A guide to work health and safety in the road freight transport industry
A guide to work health and safety in the road freight transport industry
Download this guide as a PDF, 2749.87 KB.
Chapters
- Introduction
- Incident notification
- Embedding a health and safety landscape
- What a health and safety landscape should look like in the transport industry
- Consultation in the workplace
- Focus on key priority areas
- Hazard prevention
- Risk assessment
- Traffic management
- Loading/unloading procedures
- Immobilising heavy vehicles and trailers
- Securing loads
- Working at heights
- Ancillary (non-driving) tasks
- Musculoskeletal disorders
- Work-related psychological (mental) health
- Psychosocial hazards
- At-risk workers
- Fatigue
- Alcohol and other drugs
- Sedentary work
- Distracted driving
- Transporting hazardous chemicals
- Transporting explosives
- Road safety
- Improved recovery at work practices
1. Introduction
This guide provides work health and safety information for road freight transport operators and their supply chains. It provides guidance relevant to New South Wales work health and safety (WHS) laws and is a useful resource for operators, drivers and all involved in the road freight transport industry.

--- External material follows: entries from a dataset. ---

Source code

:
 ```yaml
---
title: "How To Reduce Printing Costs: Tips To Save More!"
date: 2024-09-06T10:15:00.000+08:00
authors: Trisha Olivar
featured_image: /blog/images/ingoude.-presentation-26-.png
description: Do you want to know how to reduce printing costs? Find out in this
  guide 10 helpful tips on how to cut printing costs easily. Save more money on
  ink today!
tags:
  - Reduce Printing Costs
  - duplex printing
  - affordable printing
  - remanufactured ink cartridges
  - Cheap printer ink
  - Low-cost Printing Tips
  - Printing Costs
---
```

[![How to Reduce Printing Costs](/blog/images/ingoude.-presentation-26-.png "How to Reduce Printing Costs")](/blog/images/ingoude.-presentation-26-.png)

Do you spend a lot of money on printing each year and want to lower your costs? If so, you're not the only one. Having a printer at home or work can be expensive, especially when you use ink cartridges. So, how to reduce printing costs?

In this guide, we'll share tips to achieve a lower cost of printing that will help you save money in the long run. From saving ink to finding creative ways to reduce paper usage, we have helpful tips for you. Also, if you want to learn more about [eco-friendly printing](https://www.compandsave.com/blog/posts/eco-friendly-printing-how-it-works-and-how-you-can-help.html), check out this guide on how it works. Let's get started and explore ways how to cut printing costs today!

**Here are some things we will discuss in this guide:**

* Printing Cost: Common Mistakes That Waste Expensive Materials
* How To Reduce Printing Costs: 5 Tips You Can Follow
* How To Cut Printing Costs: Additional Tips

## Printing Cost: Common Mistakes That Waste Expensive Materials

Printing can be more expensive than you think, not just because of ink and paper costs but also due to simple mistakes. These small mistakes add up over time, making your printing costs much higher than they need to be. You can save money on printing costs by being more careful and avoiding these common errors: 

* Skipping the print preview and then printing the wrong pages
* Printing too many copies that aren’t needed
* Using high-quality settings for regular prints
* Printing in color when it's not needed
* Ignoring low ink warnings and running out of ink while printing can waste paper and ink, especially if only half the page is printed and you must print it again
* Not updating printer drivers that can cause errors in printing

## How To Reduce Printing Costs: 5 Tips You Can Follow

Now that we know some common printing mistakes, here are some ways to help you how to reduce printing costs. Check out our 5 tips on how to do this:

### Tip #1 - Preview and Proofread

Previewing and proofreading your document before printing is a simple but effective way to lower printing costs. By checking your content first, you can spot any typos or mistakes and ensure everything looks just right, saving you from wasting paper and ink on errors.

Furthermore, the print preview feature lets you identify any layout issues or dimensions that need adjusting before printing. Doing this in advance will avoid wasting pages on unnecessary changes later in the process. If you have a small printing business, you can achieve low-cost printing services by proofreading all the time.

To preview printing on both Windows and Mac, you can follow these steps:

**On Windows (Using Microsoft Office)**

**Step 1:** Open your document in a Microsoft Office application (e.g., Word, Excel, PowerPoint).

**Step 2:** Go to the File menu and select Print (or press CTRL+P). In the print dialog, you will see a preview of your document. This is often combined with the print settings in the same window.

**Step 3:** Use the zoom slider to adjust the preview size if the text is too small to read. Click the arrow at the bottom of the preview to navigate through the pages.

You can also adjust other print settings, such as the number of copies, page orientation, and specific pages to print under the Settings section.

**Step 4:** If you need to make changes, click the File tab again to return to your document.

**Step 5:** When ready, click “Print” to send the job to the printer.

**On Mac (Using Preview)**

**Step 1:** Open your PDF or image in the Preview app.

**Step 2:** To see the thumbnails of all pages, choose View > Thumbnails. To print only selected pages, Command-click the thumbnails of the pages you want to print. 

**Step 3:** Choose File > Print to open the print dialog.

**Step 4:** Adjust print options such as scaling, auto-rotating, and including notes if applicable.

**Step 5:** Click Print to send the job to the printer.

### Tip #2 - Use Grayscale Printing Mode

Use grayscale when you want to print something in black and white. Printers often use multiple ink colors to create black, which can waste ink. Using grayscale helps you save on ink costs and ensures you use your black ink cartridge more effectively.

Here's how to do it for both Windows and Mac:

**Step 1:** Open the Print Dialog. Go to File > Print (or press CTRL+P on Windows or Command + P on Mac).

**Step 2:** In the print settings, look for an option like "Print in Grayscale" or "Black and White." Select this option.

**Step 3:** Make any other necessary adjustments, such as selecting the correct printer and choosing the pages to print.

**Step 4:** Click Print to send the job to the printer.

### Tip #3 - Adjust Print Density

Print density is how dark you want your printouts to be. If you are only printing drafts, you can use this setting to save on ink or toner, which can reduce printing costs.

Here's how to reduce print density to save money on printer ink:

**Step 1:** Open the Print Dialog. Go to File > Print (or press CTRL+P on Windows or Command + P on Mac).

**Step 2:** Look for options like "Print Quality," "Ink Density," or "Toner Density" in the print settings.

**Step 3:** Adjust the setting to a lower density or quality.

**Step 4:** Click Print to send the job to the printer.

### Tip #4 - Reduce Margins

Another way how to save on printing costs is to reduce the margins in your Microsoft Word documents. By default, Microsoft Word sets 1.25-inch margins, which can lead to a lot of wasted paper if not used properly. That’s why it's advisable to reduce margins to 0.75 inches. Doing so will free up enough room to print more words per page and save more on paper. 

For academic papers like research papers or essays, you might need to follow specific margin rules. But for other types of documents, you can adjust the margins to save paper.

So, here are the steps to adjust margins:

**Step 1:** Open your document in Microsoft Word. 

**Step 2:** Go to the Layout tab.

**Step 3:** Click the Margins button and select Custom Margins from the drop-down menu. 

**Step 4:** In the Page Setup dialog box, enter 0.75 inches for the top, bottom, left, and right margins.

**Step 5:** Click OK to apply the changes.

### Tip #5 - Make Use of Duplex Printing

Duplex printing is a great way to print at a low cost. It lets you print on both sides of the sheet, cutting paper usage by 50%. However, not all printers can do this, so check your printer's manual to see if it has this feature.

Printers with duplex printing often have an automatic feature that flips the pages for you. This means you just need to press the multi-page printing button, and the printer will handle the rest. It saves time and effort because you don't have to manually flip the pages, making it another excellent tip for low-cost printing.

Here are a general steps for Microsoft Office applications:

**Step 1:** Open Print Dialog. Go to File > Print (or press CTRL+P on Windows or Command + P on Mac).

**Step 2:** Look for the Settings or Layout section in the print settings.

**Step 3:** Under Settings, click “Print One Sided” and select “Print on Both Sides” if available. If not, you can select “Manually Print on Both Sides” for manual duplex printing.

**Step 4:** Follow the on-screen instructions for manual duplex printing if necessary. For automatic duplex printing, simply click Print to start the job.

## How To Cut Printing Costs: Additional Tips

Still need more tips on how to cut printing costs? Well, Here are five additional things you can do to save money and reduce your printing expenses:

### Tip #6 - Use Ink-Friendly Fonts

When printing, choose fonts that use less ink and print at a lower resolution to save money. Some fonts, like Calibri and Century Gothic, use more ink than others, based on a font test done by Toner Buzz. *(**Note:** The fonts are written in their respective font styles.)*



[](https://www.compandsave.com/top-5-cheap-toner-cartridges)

The transport industry is an essential service provider for all Australians, but unfortunately records a high rate of fatalities and serious injuries. Therefore, the industry is a focus area in the Australian Work Health and Safety Strategy 2012 -2022 and a priority industry in SafeWork NSW’s Work Health and Safety Roadmap for NSW 2022 (Roadmap).
Please note, the Roadmap has been replaced by the SafeWork NSW Regulatory Priorities.
While road accidents are top of mind causes of fatalities and serious injuries, there are several high-risk activities for workers and others when the vehicle stops that contribute to incident and claim rates.
In 2018, SafeWork NSW launched the Transport Work Health and Safety Sector Plan (Transport sector plan) following consultation with our industry stakeholders to address these issues. Key priority areas were identified as well as the work activities that cause serious injuries and fatalities in the transport industry. The key priority areas are:
- at-risk workers
- musculoskeletal injuries
- working at heights
- access to and from vehicles
- mental and physical health
- traffic management
- ancillary non-driving tasks.
The Transport sector plan is informed by other key Roadmap strategies including:
- At-Risk Workers’ Strategy 2018-22
- Mentally healthy workplaces strategy 2018-22
- Falls from heights: Data insights and action plan.
In February 2018, the NSW Government released the Road Safety Plan 2021. This was developed to set new road safety priorities and actions to help NSW work toward the State Priority target of a 30 per cent reduction in road fatalities by 2021 (compared to 2008–2010 levels).
In support of the Road Safety Plan 2021, a guide has been developed which provides workplaces with information about key road safety issues and risks, and ways to help you and your workers get around safely while using the road. It also supplies information to help you embed road safety within your workplace.